Dáil debates

Wednesday, 29 September 2021

Ceisteanna ó Cheannairí - Leaders' Questions

 

12:27 pm

Photo of Michael CollinsMichael Collins (Cork South West, Independent) | Oireachtas source

I thank the Ceann Comhairle. I have no doubt that after the easing of the Covid-19 pandemic that the biggest crisis that this country will have to deal with will be health and waiting lists. At the present time we are shockingly ill-prepared for the crisis which leaves many questions hanging over the head of the Minister for Health.

I ask the Taoiseach to look at his own county and the shambles that health is in at the moment in west Cork. Hundreds of people are going to the North for crisis operations as they have no other choice. During the summer, we saw the shocking handling of Bantry General Hospital, which is west Cork’s only general hospital and serves up to 90,000 people living in the area along with tens of thousands of visitors. Accident and emergency admissions were closed for 16 days due to a lack of staff. This was flagged three years prior to this but due to major incompetence on the part of the HSE it was not addressed until the HSE was pulled, dragging and screaming, through the streets of Bantry by the great people of west Cork in a public protest. The HSE then woke up and reopened the accident and emergency unit. During all this time, the Minister of Health was nowhere to be found. It looked, yet again, like another Minister was asleep at the wheel.

SouthDoc services in Castletownbere and Kinsale are now non-existent. Imagine the people of Ardgroom, Allihies, Adrigole, Urhan, Glengarriff, Castletownbere and Lauragh in south Kerry spending every night without a proper out-of-hours doctors service unless the day doctors in Castletownbere continue to work by night.

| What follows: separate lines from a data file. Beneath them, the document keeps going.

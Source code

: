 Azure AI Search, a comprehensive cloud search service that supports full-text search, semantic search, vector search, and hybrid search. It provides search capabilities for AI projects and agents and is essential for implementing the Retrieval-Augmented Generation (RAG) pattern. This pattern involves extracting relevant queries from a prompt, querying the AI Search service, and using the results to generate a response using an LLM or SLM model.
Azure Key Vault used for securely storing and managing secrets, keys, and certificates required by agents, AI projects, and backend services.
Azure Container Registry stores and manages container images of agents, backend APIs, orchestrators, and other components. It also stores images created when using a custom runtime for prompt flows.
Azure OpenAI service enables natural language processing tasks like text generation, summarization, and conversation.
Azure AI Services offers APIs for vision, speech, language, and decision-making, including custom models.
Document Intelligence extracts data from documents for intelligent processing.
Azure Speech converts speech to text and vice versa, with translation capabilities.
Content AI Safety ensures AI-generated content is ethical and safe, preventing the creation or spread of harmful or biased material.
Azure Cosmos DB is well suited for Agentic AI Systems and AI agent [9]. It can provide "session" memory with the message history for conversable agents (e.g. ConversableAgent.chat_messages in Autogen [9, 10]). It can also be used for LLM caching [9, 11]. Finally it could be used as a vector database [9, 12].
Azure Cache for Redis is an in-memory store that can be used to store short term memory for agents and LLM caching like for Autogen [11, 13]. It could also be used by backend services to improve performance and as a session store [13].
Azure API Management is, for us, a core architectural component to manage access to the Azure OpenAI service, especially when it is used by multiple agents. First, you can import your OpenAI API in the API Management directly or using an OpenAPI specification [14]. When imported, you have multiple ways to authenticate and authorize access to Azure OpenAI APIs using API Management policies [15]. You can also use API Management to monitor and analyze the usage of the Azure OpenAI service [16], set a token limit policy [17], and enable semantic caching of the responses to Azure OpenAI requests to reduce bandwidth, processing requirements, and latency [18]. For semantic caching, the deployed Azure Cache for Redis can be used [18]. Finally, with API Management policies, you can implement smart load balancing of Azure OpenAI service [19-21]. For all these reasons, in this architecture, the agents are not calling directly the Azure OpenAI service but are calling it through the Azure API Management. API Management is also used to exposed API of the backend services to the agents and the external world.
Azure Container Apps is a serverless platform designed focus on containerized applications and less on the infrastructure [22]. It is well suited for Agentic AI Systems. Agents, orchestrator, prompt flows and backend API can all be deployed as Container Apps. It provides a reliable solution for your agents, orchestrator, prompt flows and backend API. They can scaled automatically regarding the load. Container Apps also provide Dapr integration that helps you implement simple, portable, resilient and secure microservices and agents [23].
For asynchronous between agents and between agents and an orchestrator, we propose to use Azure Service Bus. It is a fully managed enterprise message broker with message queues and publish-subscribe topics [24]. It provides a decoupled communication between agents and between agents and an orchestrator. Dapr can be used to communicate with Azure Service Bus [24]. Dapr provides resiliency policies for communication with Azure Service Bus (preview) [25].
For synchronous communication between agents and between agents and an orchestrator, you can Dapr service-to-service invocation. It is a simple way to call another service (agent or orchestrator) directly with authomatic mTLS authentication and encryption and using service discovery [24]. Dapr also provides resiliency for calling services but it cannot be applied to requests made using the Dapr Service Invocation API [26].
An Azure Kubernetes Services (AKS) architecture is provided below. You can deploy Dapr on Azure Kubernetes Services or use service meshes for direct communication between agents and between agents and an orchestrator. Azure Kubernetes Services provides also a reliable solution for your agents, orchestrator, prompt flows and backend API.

It is shocking to ask anybody to work day and night. This is coupled with a crippling ambulance service in west Cork. The Castletownbere ambulance, which one of four in west Cork, now spends its nights in Kerry. The Clonakilty ambulance is now dubbed the Cork city ambulance. Every night during the week, the other two ambulances are in every other part of the country but west Cork. As a result, car accident victims in west Cork were recently left by the roadside for two hours and 45 minutes and two and a half hours, respectively, with gardaí and fire personnel to care for them.

We had a suspected stroke victim in Schull recently, where efforts were made to source an ambulance from another county. Another person near Skibbereen passed away while waiting for an ambulance from another county. This leaves ambulance staff, fire brigade staff, doctors, gardaí and suffering patients and families astonished as to how this is allowed to happen.

All of this has happened over the past two months on the Taoiseach’s watch. If this were not enough, CoAction has now decided to close its community houses in Castletownbere and to move loved ones with intellectual disabilities to Skibbereen and Bantry, which is nothing short of heartbreaking. Again, the excuse is lack of staffing. This is the same excuse that was used for Bantry hospital recently and for SouthDoc. Now, the most vulnerable in our community will have the doors in their community homes - some of whom are in their 50s, 60s and 70s - shut in their faces. This is another astonishing attack on the vulnerable people of west Cork.

Can the Taoiseach tell me why Bantry hospital was allowed to close its accident and emergency unit at the busiest time in August of this year, why there is no SouthDoc out-of-hours service in Castletownbere and Kinsale and why there are no ambulances in west Cork on most nights of the week? Can the Taoiseach personally intervene with CoAction to prevent many heartbreaks with the closure of the CoAction homes in Castletownbere? I may add that the funds for these homes were raised by local people.